Stabiliser les prix, ouvrir à l'international
Cette association française de solidarité et le label Max Havelaar travaillent également avec la Fedecocagua, la Fédération de Coopératives Agricoles de Producteurs de Café de Guatemala. Cette fédération de plusieurs coopératives regroupe environ 20 000 producteurs, dont 6000 femmes. Elle produit principalement du café destiné à l'exportation (dont 90 % en Europe), mais aussi des fruits et légumes pour sa propre consommation. Créée en 1968 dans un contexte de guerre civile, la Fedecocagua cherche à stabiliser les prix au niveau local et à s'ouvrir aux marchés internationaux en évitant les intermédiaires peu scrupuleux. Elle a une certaine influence sur la République du Guatemala : son ancien directeur général, José Angel Lopez a été nommé en juillet 1998 Vice-Ministre de l'Agriculture. " Notre collaboration avec des coopératives comme Chajulense Va'l Vaq Quyol ou la Fedecocagua est essentielle, explique Dominique Granger à Solidar'Monde. Car le Guatemala est un des pays les plus pauvres d'Amérique Centrale. " Pourtant, la plate-forme a dû cesser ses activités avec la Coopération pour le Développement Durable de l'Occident (CDRO), qui n'arrivait pas à tenir les rythmes de production. Créée en 1984 à Totonicapan dans la province de Quiché par plusieurs chefs de communautés de l'ethnie Maya-Quiché, la CDRO fonctionne autour d'un Conseil d'Administration qui gère huit programmes : promotion de la ferme, agriculture, santé, éducation, consommation, infrastructure, service social et artisanat.

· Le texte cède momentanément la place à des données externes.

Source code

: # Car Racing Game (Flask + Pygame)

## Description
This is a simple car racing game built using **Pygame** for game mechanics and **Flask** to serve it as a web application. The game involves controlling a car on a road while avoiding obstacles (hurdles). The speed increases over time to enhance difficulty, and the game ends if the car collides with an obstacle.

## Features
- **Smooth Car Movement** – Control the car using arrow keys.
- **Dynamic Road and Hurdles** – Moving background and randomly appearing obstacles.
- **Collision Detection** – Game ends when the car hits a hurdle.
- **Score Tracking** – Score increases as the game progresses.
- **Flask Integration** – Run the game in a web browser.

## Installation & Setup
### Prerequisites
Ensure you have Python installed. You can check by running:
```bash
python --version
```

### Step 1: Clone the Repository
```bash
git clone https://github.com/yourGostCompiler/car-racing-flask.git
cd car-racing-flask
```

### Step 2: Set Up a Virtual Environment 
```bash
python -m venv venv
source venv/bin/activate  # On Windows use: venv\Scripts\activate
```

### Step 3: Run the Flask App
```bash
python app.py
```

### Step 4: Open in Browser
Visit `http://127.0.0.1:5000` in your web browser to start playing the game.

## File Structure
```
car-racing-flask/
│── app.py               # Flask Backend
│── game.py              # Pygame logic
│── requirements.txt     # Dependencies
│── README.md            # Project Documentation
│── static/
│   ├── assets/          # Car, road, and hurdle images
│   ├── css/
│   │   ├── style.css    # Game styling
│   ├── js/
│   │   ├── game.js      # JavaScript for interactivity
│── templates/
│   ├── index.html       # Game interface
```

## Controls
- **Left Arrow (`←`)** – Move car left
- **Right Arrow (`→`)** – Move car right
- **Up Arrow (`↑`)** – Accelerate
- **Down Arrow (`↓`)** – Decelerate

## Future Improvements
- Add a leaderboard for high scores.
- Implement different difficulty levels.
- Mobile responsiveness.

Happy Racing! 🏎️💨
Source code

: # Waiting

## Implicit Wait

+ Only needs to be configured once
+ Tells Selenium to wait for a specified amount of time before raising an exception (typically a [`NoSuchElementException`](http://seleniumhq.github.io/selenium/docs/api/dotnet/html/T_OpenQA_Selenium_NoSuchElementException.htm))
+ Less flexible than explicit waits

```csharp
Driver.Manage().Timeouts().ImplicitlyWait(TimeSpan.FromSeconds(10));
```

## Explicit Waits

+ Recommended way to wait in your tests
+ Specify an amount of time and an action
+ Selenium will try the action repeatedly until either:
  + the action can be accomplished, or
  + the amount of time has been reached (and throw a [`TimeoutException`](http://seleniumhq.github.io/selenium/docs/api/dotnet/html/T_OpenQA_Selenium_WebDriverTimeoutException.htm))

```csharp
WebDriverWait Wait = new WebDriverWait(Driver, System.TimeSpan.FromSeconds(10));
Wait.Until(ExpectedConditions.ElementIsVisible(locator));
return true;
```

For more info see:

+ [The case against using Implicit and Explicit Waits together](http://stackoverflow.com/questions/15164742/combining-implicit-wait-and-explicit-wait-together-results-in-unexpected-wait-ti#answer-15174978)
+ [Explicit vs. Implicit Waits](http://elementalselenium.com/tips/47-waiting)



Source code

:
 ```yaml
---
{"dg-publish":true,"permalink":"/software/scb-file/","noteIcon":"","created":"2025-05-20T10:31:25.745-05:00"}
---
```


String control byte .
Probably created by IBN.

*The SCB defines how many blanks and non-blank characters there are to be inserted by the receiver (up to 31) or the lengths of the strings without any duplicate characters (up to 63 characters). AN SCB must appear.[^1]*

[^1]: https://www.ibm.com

Soutenir le développement rural
La CDRO cherche à soutenir le développement des communautés rurales par la participation : sur les 700 adhérents, 650 ont une activité de travail artisanal manuel. L'importateur français Andines travaille lui aussi avec une quinzaine d'associations guatémaltèques, ce qui représente en moyenne 200 personnes dont vingt-cinq emplois à temps plein. L'entreprise française réalise 200 000 euros par an de chiffre d'affaires en entretenant des rapports de confiance avec les producteurs. Coopératives locales ou entreprises internationales, ces initiatives encore diffuses ne sont qu'une goutte d'eau face au travail qu'il reste à réaliser.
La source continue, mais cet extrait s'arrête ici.